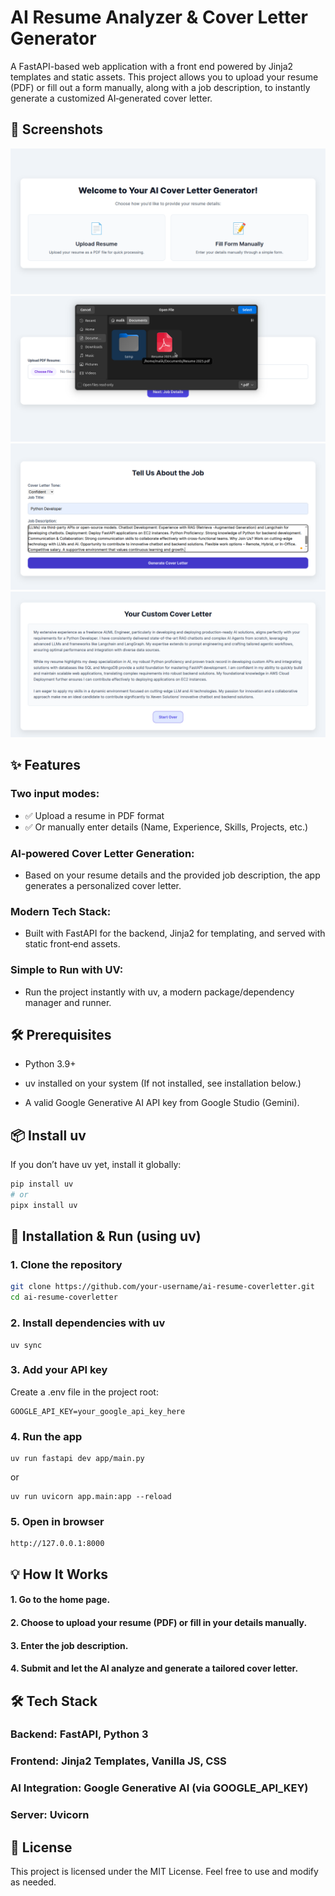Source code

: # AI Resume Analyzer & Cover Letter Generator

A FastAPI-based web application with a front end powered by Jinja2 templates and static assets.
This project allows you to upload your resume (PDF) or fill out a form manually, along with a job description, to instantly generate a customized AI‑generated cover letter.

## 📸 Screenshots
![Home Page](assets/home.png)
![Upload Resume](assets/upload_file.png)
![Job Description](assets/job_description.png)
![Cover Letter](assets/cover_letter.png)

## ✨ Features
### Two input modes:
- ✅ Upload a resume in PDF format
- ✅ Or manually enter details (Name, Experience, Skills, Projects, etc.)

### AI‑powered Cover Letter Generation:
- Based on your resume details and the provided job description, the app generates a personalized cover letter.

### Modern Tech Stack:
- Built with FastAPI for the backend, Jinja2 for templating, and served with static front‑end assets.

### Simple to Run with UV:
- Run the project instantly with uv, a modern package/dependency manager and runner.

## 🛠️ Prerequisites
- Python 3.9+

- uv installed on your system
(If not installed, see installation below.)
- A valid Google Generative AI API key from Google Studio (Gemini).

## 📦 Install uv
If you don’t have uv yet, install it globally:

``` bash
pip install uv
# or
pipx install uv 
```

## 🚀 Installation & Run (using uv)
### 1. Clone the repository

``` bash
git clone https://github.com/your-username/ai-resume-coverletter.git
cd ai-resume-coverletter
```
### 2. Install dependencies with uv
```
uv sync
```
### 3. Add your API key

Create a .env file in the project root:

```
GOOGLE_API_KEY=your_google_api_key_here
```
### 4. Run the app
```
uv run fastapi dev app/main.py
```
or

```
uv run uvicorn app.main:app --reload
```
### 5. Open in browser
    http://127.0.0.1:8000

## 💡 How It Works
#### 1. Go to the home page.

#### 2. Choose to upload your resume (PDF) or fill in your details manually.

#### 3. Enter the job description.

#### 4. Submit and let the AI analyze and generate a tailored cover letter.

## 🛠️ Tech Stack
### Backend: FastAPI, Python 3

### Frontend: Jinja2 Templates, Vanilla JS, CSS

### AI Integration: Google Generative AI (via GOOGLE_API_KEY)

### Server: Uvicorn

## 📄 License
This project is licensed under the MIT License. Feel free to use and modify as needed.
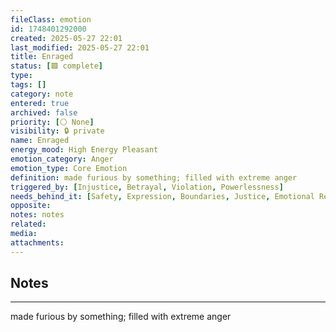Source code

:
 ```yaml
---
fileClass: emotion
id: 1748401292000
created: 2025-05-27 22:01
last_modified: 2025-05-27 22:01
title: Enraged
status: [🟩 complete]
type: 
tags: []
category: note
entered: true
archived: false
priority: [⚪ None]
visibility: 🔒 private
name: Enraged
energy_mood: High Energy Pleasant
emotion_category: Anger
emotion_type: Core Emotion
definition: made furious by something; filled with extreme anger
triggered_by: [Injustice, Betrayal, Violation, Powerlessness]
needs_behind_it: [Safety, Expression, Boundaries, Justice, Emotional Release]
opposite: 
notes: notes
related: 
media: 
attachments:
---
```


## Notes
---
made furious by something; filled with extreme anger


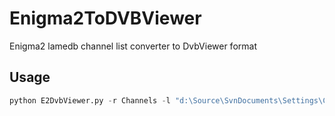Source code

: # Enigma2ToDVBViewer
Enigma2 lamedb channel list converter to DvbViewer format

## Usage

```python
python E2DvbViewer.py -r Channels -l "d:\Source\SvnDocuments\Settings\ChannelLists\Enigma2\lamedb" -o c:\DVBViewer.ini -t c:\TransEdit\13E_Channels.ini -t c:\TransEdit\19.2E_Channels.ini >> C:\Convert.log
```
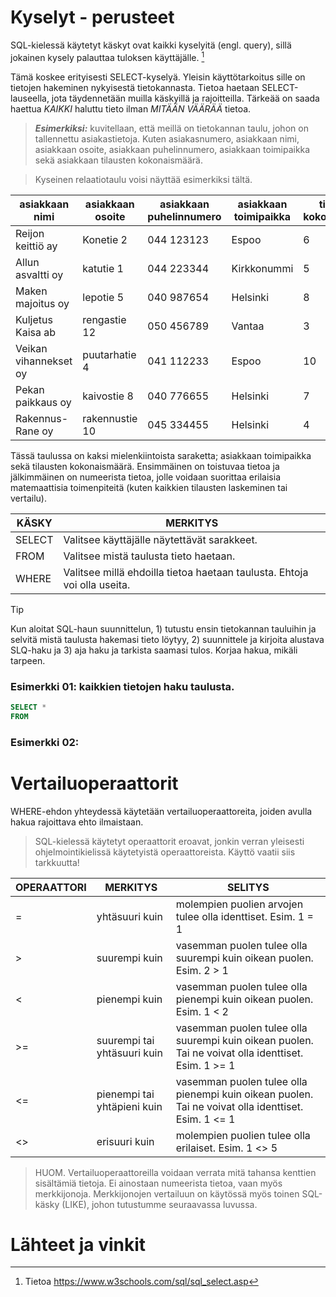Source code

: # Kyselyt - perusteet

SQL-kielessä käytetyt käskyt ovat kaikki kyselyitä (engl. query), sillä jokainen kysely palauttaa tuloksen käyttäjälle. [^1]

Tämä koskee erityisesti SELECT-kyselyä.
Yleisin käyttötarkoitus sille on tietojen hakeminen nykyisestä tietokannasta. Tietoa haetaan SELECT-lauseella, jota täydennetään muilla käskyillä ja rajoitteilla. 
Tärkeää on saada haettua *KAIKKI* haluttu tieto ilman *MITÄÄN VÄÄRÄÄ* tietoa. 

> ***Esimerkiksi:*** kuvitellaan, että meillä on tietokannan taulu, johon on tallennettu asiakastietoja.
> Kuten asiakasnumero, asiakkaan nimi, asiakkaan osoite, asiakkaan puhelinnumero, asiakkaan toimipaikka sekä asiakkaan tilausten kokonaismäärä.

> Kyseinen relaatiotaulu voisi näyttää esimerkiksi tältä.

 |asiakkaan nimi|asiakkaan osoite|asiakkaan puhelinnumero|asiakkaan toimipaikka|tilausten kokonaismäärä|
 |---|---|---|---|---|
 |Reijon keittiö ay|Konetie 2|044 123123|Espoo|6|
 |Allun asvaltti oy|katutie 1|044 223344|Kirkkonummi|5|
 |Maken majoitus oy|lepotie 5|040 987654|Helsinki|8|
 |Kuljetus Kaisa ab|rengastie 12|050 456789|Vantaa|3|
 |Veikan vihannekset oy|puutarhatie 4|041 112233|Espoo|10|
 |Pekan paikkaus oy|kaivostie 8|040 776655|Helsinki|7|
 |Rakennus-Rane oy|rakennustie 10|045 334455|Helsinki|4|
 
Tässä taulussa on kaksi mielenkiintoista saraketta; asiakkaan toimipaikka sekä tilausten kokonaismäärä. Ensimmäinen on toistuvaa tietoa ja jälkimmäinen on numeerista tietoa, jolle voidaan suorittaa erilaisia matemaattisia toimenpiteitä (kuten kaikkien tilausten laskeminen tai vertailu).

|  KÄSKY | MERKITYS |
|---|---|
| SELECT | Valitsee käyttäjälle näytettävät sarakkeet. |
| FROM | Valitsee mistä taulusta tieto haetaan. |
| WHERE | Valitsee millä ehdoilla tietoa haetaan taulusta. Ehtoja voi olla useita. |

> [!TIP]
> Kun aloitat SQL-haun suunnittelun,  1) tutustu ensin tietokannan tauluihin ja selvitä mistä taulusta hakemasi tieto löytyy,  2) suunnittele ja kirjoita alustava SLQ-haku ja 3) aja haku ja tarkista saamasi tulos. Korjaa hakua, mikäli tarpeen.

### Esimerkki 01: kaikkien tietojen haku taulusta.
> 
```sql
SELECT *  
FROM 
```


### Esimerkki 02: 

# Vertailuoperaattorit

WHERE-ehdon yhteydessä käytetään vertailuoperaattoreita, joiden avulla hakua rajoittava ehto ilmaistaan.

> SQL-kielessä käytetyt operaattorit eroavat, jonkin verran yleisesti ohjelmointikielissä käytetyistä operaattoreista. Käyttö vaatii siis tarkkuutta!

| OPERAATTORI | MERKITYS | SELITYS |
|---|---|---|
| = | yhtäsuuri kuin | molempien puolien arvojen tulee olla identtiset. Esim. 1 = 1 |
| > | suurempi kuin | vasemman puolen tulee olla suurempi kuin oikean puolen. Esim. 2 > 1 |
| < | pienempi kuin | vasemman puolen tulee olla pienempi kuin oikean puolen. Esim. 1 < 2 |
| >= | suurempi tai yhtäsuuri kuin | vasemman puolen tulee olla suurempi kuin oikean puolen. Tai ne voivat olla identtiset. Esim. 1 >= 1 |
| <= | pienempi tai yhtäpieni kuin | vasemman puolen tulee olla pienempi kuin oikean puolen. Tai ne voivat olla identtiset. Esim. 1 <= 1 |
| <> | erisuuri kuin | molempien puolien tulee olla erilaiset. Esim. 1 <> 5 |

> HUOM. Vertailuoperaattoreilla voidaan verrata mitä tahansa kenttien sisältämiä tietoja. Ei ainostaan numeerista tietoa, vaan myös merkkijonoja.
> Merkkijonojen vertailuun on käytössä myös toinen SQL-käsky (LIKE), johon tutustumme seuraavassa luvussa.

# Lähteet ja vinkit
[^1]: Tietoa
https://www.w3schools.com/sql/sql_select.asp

-=-=-

▸ **Work item**
Output the whole listing again, exactly, without its pictures.

▸ **Exercise answer**
Source code

: # AI Resume Analyzer & Cover Letter Generator

A FastAPI-based web application with a front end powered by Jinja2 templates and static assets.
This project allows you to upload your resume (PDF) or fill out a form manually, along with a job description, to instantly generate a customized AI‑generated cover letter.

## 📸 Screenshots
![Home Page](assets/home.png)
![Upload Resume](assets/upload_file.png)
![Job Description](assets/job_description.png)
![Cover Letter](assets/cover_letter.png)

## ✨ Features
### Two input modes:
- ✅ Upload a resume in PDF format
- ✅ Or manually enter details (Name, Experience, Skills, Projects, etc.)

### AI‑powered Cover Letter Generation:
- Based on your resume details and the provided job description, the app generates a personalized cover letter.

### Modern Tech Stack:
- Built with FastAPI for the backend, Jinja2 for templating, and served with static front‑end assets.

### Simple to Run with UV:
- Run the project instantly with uv, a modern package/dependency manager and runner.

## 🛠️ Prerequisites
- Python 3.9+

- uv installed on your system
(If not installed, see installation below.)
- A valid Google Generative AI API key from Google Studio (Gemini).

## 📦 Install uv
If you don’t have uv yet, install it globally:

``` bash
pip install uv
# or
pipx install uv 
```

## 🚀 Installation & Run (using uv)
### 1. Clone the repository

``` bash
git clone https://github.com/your-username/ai-resume-coverletter.git
cd ai-resume-coverletter
```
### 2. Install dependencies with uv
```
uv sync
```
### 3. Add your API key

Create a .env file in the project root:

```
GOOGLE_API_KEY=your_google_api_key_here
```
### 4. Run the app
```
uv run fastapi dev app/main.py
```
or

```
uv run uvicorn app.main:app --reload
```
### 5. Open in browser
    http://127.0.0.1:8000

## 💡 How It Works
#### 1. Go to the home page.

#### 2. Choose to upload your resume (PDF) or fill in your details manually.

#### 3. Enter the job description.

#### 4. Submit and let the AI analyze and generate a tailored cover letter.

## 🛠️ Tech Stack
### Backend: FastAPI, Python 3

### Frontend: Jinja2 Templates, Vanilla JS, CSS

### AI Integration: Google Generative AI (via GOOGLE_API_KEY)

### Server: Uvicorn

## 📄 License
This project is licensed under the MIT License. Feel free to use and modify as needed.
Source code

:
 ```yaml
---
fileClass: emotion
id: 1748401292000
created: 2025-05-27 22:01
last_modified: 2025-05-27 22:01
title: Enraged
status: [🟩 complete]
type: 
tags: []
category: note
entered: true
archived: false
priority: [⚪ None]
visibility: 🔒 private
name: Enraged
energy_mood: High Energy Pleasant
emotion_category: Anger
emotion_type: Core Emotion
definition: made furious by something; filled with extreme anger
triggered_by: [Injustice, Betrayal, Violation, Powerlessness]
needs_behind_it: [Safety, Expression, Boundaries, Justice, Emotional Release]
opposite: 
notes: notes
related: 
media: 
attachments:
---
```


## Notes
---
made furious by something; filled with extreme anger


Source code

: # Enigma2ToDVBViewer
Enigma2 lamedb channel list converter to DvbViewer format

## Usage

```python
python E2DvbViewer.py -r Channels -l "d:\Source\SvnDocuments\Settings\ChannelLists\Enigma2\lamedb" -o c:\DVBViewer.ini -t c:\TransEdit\13E_Channels.ini -t c:\TransEdit\19.2E_Channels.ini >> C:\Convert.log
```
Source code

: # Kyselyt - perusteet

SQL-kielessä käytetyt käskyt ovat kaikki kyselyitä (engl. query), sillä jokainen kysely palauttaa tuloksen käyttäjälle. [^1]

Tämä koskee erityisesti SELECT-kyselyä.
Yleisin käyttötarkoitus sille on tietojen hakeminen nykyisestä tietokannasta. Tietoa haetaan SELECT-lauseella, jota täydennetään muilla käskyillä ja rajoitteilla. 
Tärkeää on saada haettua *KAIKKI* haluttu tieto ilman *MITÄÄN VÄÄRÄÄ* tietoa. 

> ***Esimerkiksi:*** kuvitellaan, että meillä on tietokannan taulu, johon on tallennettu asiakastietoja.
> Kuten asiakasnumero, asiakkaan nimi, asiakkaan osoite, asiakkaan puhelinnumero, asiakkaan toimipaikka sekä asiakkaan tilausten kokonaismäärä.

> Kyseinen relaatiotaulu voisi näyttää esimerkiksi tältä.

 |asiakkaan nimi|asiakkaan osoite|asiakkaan puhelinnumero|asiakkaan toimipaikka|tilausten kokonaismäärä|
 |---|---|---|---|---|
 |Reijon keittiö ay|Konetie 2|044 123123|Espoo|6|
 |Allun asvaltti oy|katutie 1|044 223344|Kirkkonummi|5|
 |Maken majoitus oy|lepotie 5|040 987654|Helsinki|8|
 |Kuljetus Kaisa ab|rengastie 12|050 456789|Vantaa|3|
 |Veikan vihannekset oy|puutarhatie 4|041 112233|Espoo|10|
 |Pekan paikkaus oy|kaivostie 8|040 776655|Helsinki|7|
 |Rakennus-Rane oy|rakennustie 10|045 334455|Helsinki|4|
 
Tässä taulussa on kaksi mielenkiintoista saraketta; asiakkaan toimipaikka sekä tilausten kokonaismäärä. Ensimmäinen on toistuvaa tietoa ja jälkimmäinen on numeerista tietoa, jolle voidaan suorittaa erilaisia matemaattisia toimenpiteitä (kuten kaikkien tilausten laskeminen tai vertailu).

|  KÄSKY | MERKITYS |
|---|---|
| SELECT | Valitsee käyttäjälle näytettävät sarakkeet. |
| FROM | Valitsee mistä taulusta tieto haetaan. |
| WHERE | Valitsee millä ehdoilla tietoa haetaan taulusta. Ehtoja voi olla useita. |

> [!TIP]
> Kun aloitat SQL-haun suunnittelun,  1) tutustu ensin tietokannan tauluihin ja selvitä mistä taulusta hakemasi tieto löytyy,  2) suunnittele ja kirjoita alustava SLQ-haku ja 3) aja haku ja tarkista saamasi tulos. Korjaa hakua, mikäli tarpeen.

### Esimerkki 01: kaikkien tietojen haku taulusta.
> 
```sql
SELECT *  
FROM 
```


### Esimerkki 02: 

# Vertailuoperaattorit

WHERE-ehdon yhteydessä käytetään vertailuoperaattoreita, joiden avulla hakua rajoittava ehto ilmaistaan.

> SQL-kielessä käytetyt operaattorit eroavat, jonkin verran yleisesti ohjelmointikielissä käytetyistä operaattoreista. Käyttö vaatii siis tarkkuutta!

| OPERAATTORI | MERKITYS | SELITYS |
|---|---|---|
| = | yhtäsuuri kuin | molempien puolien arvojen tulee olla identtiset. Esim. 1 = 1 |
| > | suurempi kuin | vasemman puolen tulee olla suurempi kuin oikean puolen. Esim. 2 > 1 |
| < | pienempi kuin | vasemman puolen tulee olla pienempi kuin oikean puolen. Esim. 1 < 2 |
| >= | suurempi tai yhtäsuuri kuin | vasemman puolen tulee olla suurempi kuin oikean puolen. Tai ne voivat olla identtiset. Esim. 1 >= 1 |
| <= | pienempi tai yhtäpieni kuin | vasemman puolen tulee olla pienempi kuin oikean puolen. Tai ne voivat olla identtiset. Esim. 1 <= 1 |
| <> | erisuuri kuin | molempien puolien tulee olla erilaiset. Esim. 1 <> 5 |

> HUOM. Vertailuoperaattoreilla voidaan verrata mitä tahansa kenttien sisältämiä tietoja. Ei ainostaan numeerista tietoa, vaan myös merkkijonoja.
> Merkkijonojen vertailuun on käytössä myös toinen SQL-käsky (LIKE), johon tutustumme seuraavassa luvussa.

# Lähteet ja vinkit
[^1]: Tietoa
https://www.w3schools.com/sql/sql_select.asp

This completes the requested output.